START Given records

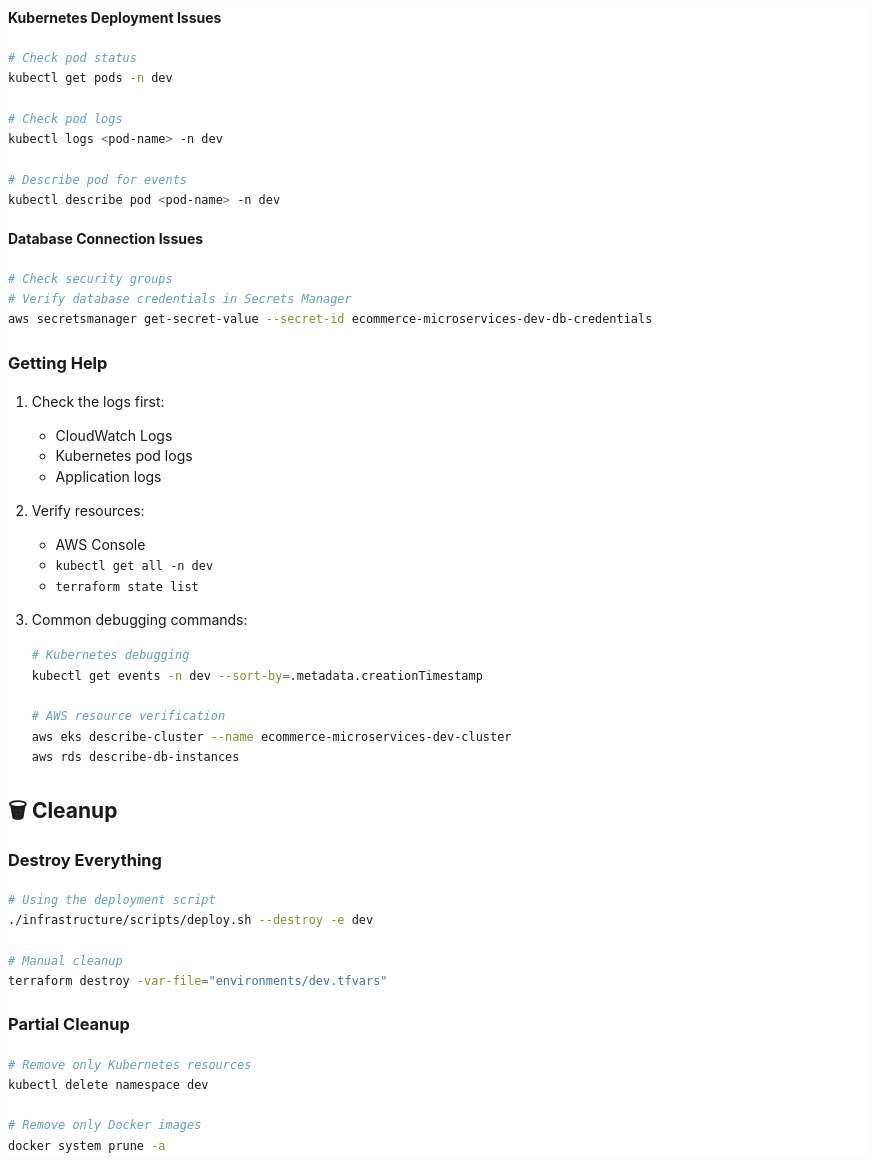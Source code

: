 #### Kubernetes Deployment Issues
```bash
# Check pod status
kubectl get pods -n dev

# Check pod logs
kubectl logs <pod-name> -n dev

# Describe pod for events
kubectl describe pod <pod-name> -n dev
```

#### Database Connection Issues
```bash
# Check security groups
# Verify database credentials in Secrets Manager
aws secretsmanager get-secret-value --secret-id ecommerce-microservices-dev-db-credentials
```

### Getting Help

1. Check the logs first:
   - CloudWatch Logs
   - Kubernetes pod logs
   - Application logs

2. Verify resources:
   - AWS Console
   - `kubectl get all -n dev`
   - `terraform state list`

3. Common debugging commands:
   ```bash
   # Kubernetes debugging
   kubectl get events -n dev --sort-by=.metadata.creationTimestamp
   
   # AWS resource verification
   aws eks describe-cluster --name ecommerce-microservices-dev-cluster
   aws rds describe-db-instances
   ```

## 🗑️ Cleanup

### Destroy Everything
```bash
# Using the deployment script
./infrastructure/scripts/deploy.sh --destroy -e dev

# Manual cleanup
terraform destroy -var-file="environments/dev.tfvars"
```

### Partial Cleanup
```bash
# Remove only Kubernetes resources
kubectl delete namespace dev

# Remove only Docker images
docker system prune -a
```
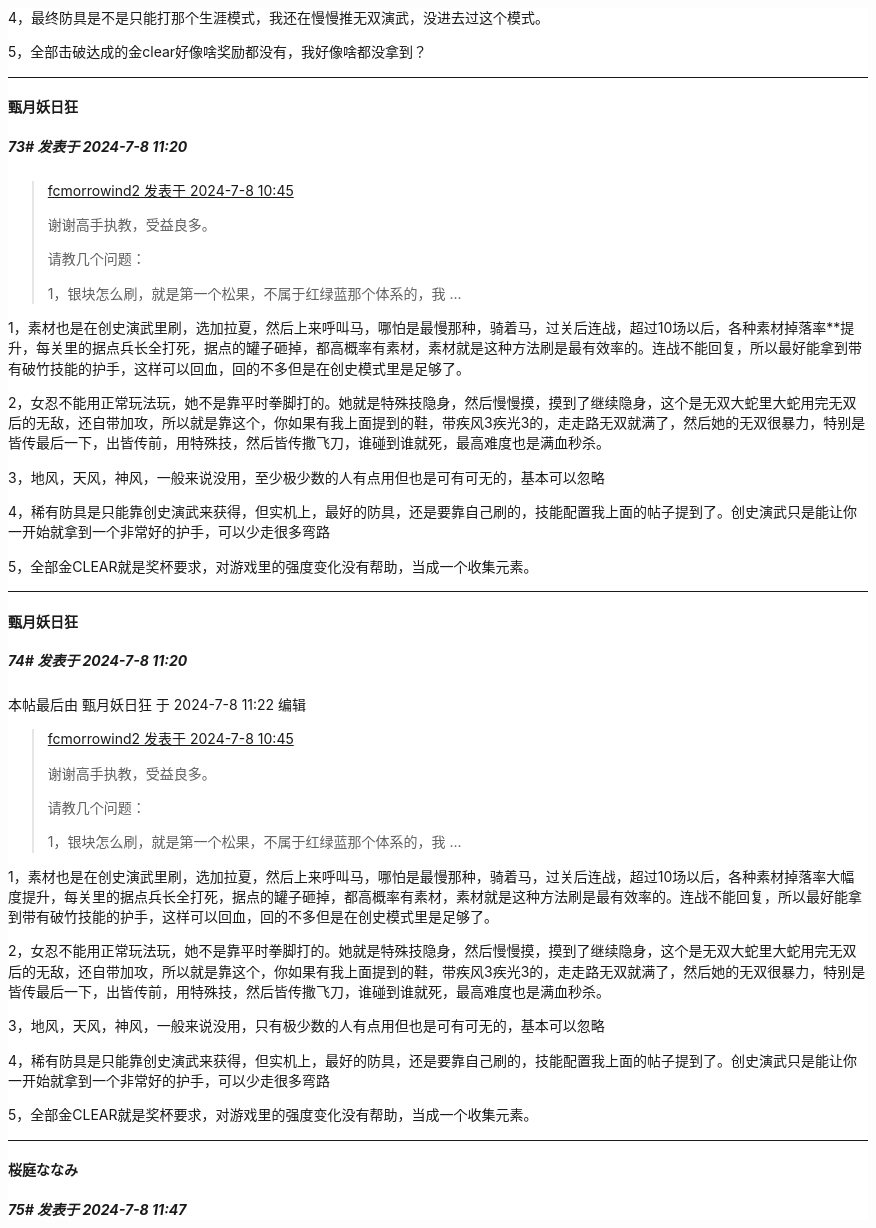 4，最终防具是不是只能打那个生涯模式，我还在慢慢推无双演武，没进去过这个模式。

5，全部击破达成的金clear好像啥奖励都没有，我好像啥都没拿到？


*****

####  甄月妖日狂  
##### 73#       发表于 2024-7-8 11:20

<blockquote><a href="httphttps://bbs.saraba1st.com/2b/forum.php?mod=redirect&amp;goto=findpost&amp;pid=65517891&amp;ptid=2190253" target="_blank">fcmorrowind2 发表于 2024-7-8 10:45</a>

谢谢高手执教，受益良多。

请教几个问题：

1，银块怎么刷，就是第一个松果，不属于红绿蓝那个体系的，我 ...</blockquote>
1，素材也是在创史演武里刷，选加拉夏，然后上来呼叫马，哪怕是最慢那种，骑着马，过关后连战，超过10场以后，各种素材掉落率**提升，每关里的据点兵长全打死，据点的罐子砸掉，都高概率有素材，素材就是这种方法刷是最有效率的。连战不能回复，所以最好能拿到带有破竹技能的护手，这样可以回血，回的不多但是在创史模式里是足够了。

2，女忍不能用正常玩法玩，她不是靠平时拳脚打的。她就是特殊技隐身，然后慢慢摸，摸到了继续隐身，这个是无双大蛇里大蛇用完无双后的无敌，还自带加攻，所以就是靠这个，你如果有我上面提到的鞋，带疾风3疾光3的，走走路无双就满了，然后她的无双很暴力，特别是皆传最后一下，出皆传前，用特殊技，然后皆传撒飞刀，谁碰到谁就死，最高难度也是满血秒杀。

3，地风，天风，神风，一般来说没用，至少极少数的人有点用但也是可有可无的，基本可以忽略

4，稀有防具是只能靠创史演武来获得，但实机上，最好的防具，还是要靠自己刷的，技能配置我上面的帖子提到了。创史演武只是能让你一开始就拿到一个非常好的护手，可以少走很多弯路

5，全部金CLEAR就是奖杯要求，对游戏里的强度变化没有帮助，当成一个收集元素。

*****

####  甄月妖日狂  
##### 74#       发表于 2024-7-8 11:20

 本帖最后由 甄月妖日狂 于 2024-7-8 11:22 编辑 
<blockquote><a href="httphttps://bbs.saraba1st.com/2b/forum.php?mod=redirect&amp;goto=findpost&amp;pid=65517891&amp;ptid=2190253" target="_blank">fcmorrowind2 发表于 2024-7-8 10:45</a>

谢谢高手执教，受益良多。

请教几个问题：

1，银块怎么刷，就是第一个松果，不属于红绿蓝那个体系的，我 ...</blockquote>
1，素材也是在创史演武里刷，选加拉夏，然后上来呼叫马，哪怕是最慢那种，骑着马，过关后连战，超过10场以后，各种素材掉落率大幅度提升，每关里的据点兵长全打死，据点的罐子砸掉，都高概率有素材，素材就是这种方法刷是最有效率的。连战不能回复，所以最好能拿到带有破竹技能的护手，这样可以回血，回的不多但是在创史模式里是足够了。

2，女忍不能用正常玩法玩，她不是靠平时拳脚打的。她就是特殊技隐身，然后慢慢摸，摸到了继续隐身，这个是无双大蛇里大蛇用完无双后的无敌，还自带加攻，所以就是靠这个，你如果有我上面提到的鞋，带疾风3疾光3的，走走路无双就满了，然后她的无双很暴力，特别是皆传最后一下，出皆传前，用特殊技，然后皆传撒飞刀，谁碰到谁就死，最高难度也是满血秒杀。

3，地风，天风，神风，一般来说没用，只有极少数的人有点用但也是可有可无的，基本可以忽略

4，稀有防具是只能靠创史演武来获得，但实机上，最好的防具，还是要靠自己刷的，技能配置我上面的帖子提到了。创史演武只是能让你一开始就拿到一个非常好的护手，可以少走很多弯路

5，全部金CLEAR就是奖杯要求，对游戏里的强度变化没有帮助，当成一个收集元素。


*****

####  桜庭ななみ  
##### 75#       发表于 2024-7-8 11:47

END Given records

## Directions
Each line of the records that holds the word "素材也是在创史演武里刷" should be copied out.

## Output of the exercise
1，素材也是在创史演武里刷，选加拉夏，然后上来呼叫马，哪怕是最慢那种，骑着马，过关后连战，超过10场以后，各种素材掉落率**提升，每关里的据点兵长全打死，据点的罐子砸掉，都高概率有素材，素材就是这种方法刷是最有效率的。连战不能回复，所以最好能拿到带有破竹技能的护手，这样可以回血，回的不多但是在创史模式里是足够了。
1，素材也是在创史演武里刷，选加拉夏，然后上来呼叫马，哪怕是最慢那种，骑着马，过关后连战，超过10场以后，各种素材掉落率大幅度提升，每关里的据点兵长全打死，据点的罐子砸掉，都高概率有素材，素材就是这种方法刷是最有效率的。连战不能回复，所以最好能拿到带有破竹技能的护手，这样可以回血，回的不多但是在创史模式里是足够了。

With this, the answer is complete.